Silenzio in aula, c’è “Un giorno in pretura”

Lo storico programma di Rai3 torna in onda con quattro processi che hanno fatto scalpore

7 Maggio 2022 alle 08:15

Roberta Petrelluzzi torna nei tribunali per ripercorrere i processi di importanti casi di cronaca nera in “Un giorno in pretura”. Si comincia sabato 7 maggio con la tragedia della studentessa Marta Russo, della cui morte furono ritenuti colpevoli due assistenti universitari, Giovanni Scattone e Salvatore Ferraro. Si prosegue col processo per l’uccisione del carabiniere Mario Cerciello Rega, avvenuta a Roma nel 2019. Toccherà poi all’assassinio della pittrice Renata Rapposelli nel 2017 e di George Floyd, ucciso dalla polizia a Minneapolis (Usa) nel 2020.

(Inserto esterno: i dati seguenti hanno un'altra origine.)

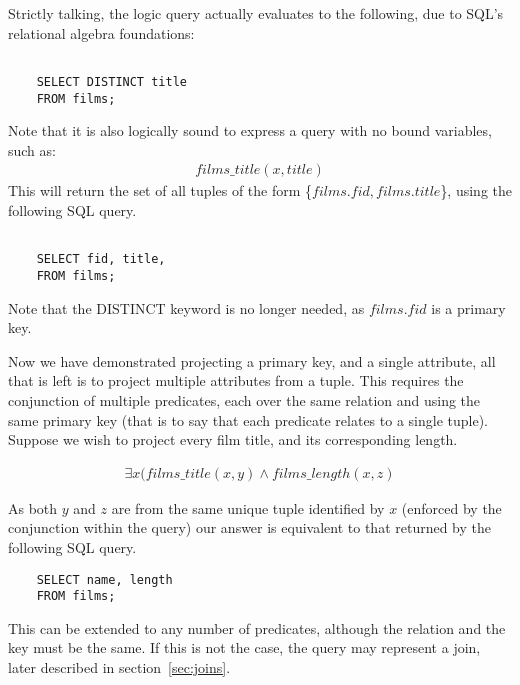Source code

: \documentclass[a4paper, 11pt]{article}
\begin{document}
    Strictly talking, the logic query actually evaluates to the following, due
    to SQL's relational algebra foundations:


    \begin{verbatim}

    SELECT DISTINCT title
    FROM films;

    \end{verbatim}


    Note that it is also logically sound to express a query with no bound
    variables, such as:
    \begin{gather}
      films\_title(x, title) \label{select2}
    \end{gather}
    This will return the set of all tuples of the form \{$films.fid,
    films.title$\}, using the following SQL query.

    \begin{verbatim}

    SELECT fid, title,
    FROM films;

    \end{verbatim}

    Note that the DISTINCT keyword is no longer needed, as $films.fid$ is a
    primary key.

    Now we have demonstrated projecting a primary key, and a single attribute,
    all that is left is to project multiple attributes from a tuple. This
    requires the conjunction of multiple predicates, each over the same
    relation and using the same primary key (that is to say that each predicate
    relates to a single tuple). Suppose we wish to project
    every film title, and its corresponding length.

    \begin{gather}
      \exists x(films\_title(x, y) \land films\_length(x, z)
    \end{gather}

    As both $y$ and $z$ are from the same unique tuple identified by $x$
    (enforced by the conjunction within the query) our
    answer is equivalent to that returned by the following SQL query.

    \begin{verbatim}
    SELECT name, length
    FROM films;
    \end{verbatim}

    This can be extended to any number of predicates, although the relation and
    the key must be the same. If this is not the case, the query may represent
    a join, later described in section~\ref{sec:joins}.
\end{document}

Roberta, iniziamo dalla vicenda Marta Russo.
«Ce ne eravamo già occupati. Ma la riprendiamo perché cade il 25° anniversario dalla morte. E ci sono ancora aspetti non chiari. Inoltre è un caso che ha fatto emergere l’atteggiamento giustizialista dirompente».

Che cosa intende?
«Scontata la pena, Scattone è tornato a insegnare ma ha dovuto abbandonare a causa delle polemiche e delle pressioni che gravavano su di lui. La gente è feroce, marchia a vita i colpevoli, scordando che il carcere serve a riabilitare le persone».

Anche i media giocano un ruolo importante?
«Assolutamente sì. Prendiamo l’omicidio di Sarah Scazzi ad Avetrana nel 2010. Sono state condannate la cugina Sabrina Misseri e la zia Cosima Serrano ma io credo nella loro innocenza. Ed è stato uno dei casi in cui i media si sono scatenati, con ipotetiche ricostruzioni e saltando subito alle conclusioni».

Il suo programma si limita invece ai fatti...
«Cerchiamo di dare al pubblico tutti gli strumenti perché possa farsi un’idea non tanto sul colpevole ma sulle motivazioni del reato. Non ci sono mostri, entra in gioco l’animo umano che in determinate situazioni può dare il peggio di sé».

I delitti familiari destano più indignazione?
«Certo, perché coinvolgono la psiche e dinamiche che riguardano tutti: smuovono i nostri sentimenti più profondi, legami viscerali, come quelli tra genitori e figli».

C’è un caso in particolare che vorrebbe trattare?
«Tantissimi. Uno per tutti, l’omicidio di Yara Gambirasio. Ma spesso non riusciamo a ottenere tutte le autorizzazioni dalle persone coinvolte: giudice, avvocati, pubblico ministero, imputati, parenti...».

Cosa ha imparato in tanti anni?
«A decifrare le persone e le situazioni. A non dare giudizi affrettati e a non fidarsi mai delle prime impressioni».